Compte tenu du type de mesures et de l’ampleur des efforts requis pour gérer le développement d’une économie plus résiliente et plus durable, il est indispensable que les partenaires sociaux et d’autres organisations représentatives de la société civile participent activement à la mise en place des voies vers une transition juste et vers la résilience. Le renforcement de la participation des travailleurs et de la démocratie sur le lieu de travail pourrait contribuer à accroître la capacité d’adaptation et la résilience au niveau de l’industrie. C’est un facteur de résilience qui, à son tour, renforce d’autres facteurs avec lesquels il entretient une corrélation positive dans le cadre du fonctionnement des entreprises et de l’économie: la productivité, la capacité d’innovation, la qualité de l’emploi, etc. Les coopératives de travailleurs peuvent également constituer un puissant modèle de démocratie au sein de l’entreprise, fondé sur l’intérêt commun et la solidarité, et ancré localement.

5.13.1.

Par ailleurs, la participation des travailleurs est essentielle à la réussite des transitions vertes et numériques. Les instruments existants en faveur de la participation des travailleurs et de la démocratie au sein de l’entreprise doivent être utilisés. Les partenaires sociaux et les institutions européennes doivent veiller à ce que de tels instruments existent dans tous les pays de l’Union européenne et qu’ils soient mis en relation avec les procédures de dialogue social qui favorisent des transitions équitables. Les principes directeurs de l’OIT de 2015 sur une transition juste (12) fournissent un ensemble d’outils pratiques permettant aux gouvernements et aux partenaires sociaux de gérer ce processus de transformation.

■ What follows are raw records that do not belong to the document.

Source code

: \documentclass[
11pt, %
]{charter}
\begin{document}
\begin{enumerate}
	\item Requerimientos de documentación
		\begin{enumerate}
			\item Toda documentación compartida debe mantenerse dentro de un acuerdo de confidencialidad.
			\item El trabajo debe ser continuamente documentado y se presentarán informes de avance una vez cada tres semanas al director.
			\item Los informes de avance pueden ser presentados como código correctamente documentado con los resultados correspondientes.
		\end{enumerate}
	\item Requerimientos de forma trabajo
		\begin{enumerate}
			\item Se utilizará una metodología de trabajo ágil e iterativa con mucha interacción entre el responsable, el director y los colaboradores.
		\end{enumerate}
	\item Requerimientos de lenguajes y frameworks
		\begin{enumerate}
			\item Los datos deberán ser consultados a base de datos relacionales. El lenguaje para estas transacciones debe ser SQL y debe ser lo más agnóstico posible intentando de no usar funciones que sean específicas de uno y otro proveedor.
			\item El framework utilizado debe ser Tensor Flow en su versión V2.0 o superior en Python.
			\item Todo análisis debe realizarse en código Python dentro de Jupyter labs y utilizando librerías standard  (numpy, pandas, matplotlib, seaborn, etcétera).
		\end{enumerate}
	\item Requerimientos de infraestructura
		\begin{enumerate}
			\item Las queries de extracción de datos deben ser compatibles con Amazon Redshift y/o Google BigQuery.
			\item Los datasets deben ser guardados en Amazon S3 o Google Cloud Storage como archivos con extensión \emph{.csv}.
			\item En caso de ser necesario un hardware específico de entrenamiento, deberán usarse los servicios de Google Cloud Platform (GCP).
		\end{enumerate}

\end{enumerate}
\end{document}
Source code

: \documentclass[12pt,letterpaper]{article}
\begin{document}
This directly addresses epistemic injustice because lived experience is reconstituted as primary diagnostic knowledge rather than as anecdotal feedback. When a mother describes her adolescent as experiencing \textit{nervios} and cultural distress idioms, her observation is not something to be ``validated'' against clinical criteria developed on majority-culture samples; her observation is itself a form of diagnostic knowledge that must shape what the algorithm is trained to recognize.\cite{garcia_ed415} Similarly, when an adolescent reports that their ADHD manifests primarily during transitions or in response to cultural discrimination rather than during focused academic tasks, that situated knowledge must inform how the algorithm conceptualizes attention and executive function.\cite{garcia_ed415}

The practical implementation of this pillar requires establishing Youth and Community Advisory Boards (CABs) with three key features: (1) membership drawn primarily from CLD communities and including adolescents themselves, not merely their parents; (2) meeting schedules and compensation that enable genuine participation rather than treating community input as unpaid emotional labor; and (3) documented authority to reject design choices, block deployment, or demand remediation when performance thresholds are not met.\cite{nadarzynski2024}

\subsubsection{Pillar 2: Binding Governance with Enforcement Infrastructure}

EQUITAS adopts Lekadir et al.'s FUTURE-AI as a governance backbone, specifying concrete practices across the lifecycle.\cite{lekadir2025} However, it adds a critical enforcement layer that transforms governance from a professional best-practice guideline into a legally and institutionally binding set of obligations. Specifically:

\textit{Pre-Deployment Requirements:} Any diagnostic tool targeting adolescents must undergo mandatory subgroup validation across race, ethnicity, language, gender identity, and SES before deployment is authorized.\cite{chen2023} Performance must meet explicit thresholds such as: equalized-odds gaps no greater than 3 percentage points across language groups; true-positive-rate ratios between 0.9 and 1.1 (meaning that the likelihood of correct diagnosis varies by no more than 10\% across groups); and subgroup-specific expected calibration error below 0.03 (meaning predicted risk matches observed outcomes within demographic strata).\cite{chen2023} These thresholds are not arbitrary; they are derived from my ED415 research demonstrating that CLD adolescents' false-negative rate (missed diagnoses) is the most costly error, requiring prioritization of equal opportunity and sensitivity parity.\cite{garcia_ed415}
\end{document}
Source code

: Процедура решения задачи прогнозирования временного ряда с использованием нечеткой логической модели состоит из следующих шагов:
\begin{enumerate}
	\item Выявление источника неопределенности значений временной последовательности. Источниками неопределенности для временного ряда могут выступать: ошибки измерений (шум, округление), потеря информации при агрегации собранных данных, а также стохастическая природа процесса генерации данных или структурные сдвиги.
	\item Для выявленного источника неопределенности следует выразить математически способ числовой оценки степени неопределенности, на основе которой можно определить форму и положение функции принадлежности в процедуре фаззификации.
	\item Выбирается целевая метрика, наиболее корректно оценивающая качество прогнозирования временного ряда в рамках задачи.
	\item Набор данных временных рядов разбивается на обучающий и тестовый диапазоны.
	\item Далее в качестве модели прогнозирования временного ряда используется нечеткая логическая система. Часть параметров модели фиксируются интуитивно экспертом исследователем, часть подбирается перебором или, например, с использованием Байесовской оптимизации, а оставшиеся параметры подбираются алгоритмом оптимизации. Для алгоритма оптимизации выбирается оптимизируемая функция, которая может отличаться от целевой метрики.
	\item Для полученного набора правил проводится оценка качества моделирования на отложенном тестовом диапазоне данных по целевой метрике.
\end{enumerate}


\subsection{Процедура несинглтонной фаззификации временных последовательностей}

Bruxelles, le 17 juillet 2019.

Le président

du Comité économique et social européen

Luca JAHIER


(1) Commission européenne, Note for the Eurogroup: Economic resilience in EMU (Note pour l’Eurogroupe: résilience économique dans l’UEM), 13 septembre 2017.

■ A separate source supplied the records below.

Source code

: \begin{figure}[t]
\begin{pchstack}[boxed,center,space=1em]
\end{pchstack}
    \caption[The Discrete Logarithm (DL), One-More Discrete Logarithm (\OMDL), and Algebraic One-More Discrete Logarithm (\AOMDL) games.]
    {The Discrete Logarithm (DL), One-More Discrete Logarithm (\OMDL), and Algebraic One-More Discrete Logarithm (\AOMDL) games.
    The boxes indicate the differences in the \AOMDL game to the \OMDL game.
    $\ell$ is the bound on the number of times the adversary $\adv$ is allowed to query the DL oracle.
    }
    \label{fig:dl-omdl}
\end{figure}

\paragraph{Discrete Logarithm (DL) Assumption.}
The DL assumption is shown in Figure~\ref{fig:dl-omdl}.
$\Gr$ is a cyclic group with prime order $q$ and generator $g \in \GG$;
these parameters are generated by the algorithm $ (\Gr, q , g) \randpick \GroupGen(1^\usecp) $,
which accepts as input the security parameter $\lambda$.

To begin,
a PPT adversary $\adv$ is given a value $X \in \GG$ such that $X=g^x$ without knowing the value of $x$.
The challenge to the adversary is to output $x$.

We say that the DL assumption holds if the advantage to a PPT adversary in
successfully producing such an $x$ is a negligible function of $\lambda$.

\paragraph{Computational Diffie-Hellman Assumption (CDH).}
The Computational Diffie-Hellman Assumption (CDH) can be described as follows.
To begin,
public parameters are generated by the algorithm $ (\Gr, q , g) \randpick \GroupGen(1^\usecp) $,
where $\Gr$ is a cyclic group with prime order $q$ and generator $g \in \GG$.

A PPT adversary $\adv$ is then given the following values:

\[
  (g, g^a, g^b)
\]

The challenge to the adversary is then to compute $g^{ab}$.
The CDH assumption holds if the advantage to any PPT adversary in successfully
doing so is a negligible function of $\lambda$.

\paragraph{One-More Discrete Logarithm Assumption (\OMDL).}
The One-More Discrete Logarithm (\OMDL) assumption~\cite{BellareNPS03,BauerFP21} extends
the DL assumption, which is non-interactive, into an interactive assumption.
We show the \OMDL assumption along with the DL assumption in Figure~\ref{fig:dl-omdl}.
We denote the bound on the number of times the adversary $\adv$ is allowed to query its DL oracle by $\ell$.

(2) Document de réflexion «Vers une Europe durable à l’horizon 2030», Commission européenne (2019).

(3) Raworth (2017).

(4) JO C 228 du 5.7.2019, p. 37.

(5) JO C 143 du 22.5.2012, p. 39.

(6) JO C 75 du 10.3.2017, p. 6.

(7) JO C 62 du 15.2.2019, p. 73.

(8) École de Francfort-PNUE-BNEF (2018).

(9) How to close the European investment gap?, Michael Dauderstädt, Fondation Friedrich Ebert.

(10) JO C 262 du 25.7.2018, p. 28, et avis du CESE sur la politique économique de la zone euro, JO C 159 du 10.5.2019, p. 49.

(11) JO C 440 du 6.12.2018, p. 106.

(12) Principes directeurs pour une transition juste vers des sociétés et des économies écologiquement durables pour tous, Organisation internationale du travail (OIT).